Work to complete:
Search the entries below for "textbox". Report each line where it occurs.
──────── Source material
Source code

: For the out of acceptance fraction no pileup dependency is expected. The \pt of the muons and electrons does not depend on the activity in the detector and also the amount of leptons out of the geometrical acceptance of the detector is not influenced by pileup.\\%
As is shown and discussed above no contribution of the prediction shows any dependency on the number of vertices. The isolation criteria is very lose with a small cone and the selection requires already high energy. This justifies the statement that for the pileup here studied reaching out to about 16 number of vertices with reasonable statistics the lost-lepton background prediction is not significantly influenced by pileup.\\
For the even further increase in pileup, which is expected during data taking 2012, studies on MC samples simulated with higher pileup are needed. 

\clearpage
────────────────
──────── Source material
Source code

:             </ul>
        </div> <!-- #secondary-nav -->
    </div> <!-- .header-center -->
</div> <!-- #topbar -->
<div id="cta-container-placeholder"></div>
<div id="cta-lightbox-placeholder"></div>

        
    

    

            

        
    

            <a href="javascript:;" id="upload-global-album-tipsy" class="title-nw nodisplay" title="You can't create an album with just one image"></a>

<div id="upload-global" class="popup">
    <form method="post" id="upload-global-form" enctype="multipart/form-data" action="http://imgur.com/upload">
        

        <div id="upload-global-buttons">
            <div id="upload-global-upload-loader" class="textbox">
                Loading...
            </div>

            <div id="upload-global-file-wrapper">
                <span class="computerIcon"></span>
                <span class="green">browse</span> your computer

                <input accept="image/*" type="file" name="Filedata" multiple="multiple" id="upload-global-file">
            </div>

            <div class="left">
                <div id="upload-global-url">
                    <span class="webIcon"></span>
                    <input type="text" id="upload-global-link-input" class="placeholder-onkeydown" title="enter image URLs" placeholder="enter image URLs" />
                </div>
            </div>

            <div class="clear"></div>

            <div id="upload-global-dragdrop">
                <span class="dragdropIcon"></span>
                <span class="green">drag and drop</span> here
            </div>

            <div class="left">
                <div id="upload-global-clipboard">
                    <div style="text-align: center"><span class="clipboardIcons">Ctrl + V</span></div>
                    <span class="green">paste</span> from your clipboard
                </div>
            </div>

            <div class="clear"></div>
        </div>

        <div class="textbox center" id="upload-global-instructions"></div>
────────────────
Expected answer:
            <div id="upload-global-upload-loader" class="textbox">
        <div class="textbox center" id="upload-global-instructions"></div>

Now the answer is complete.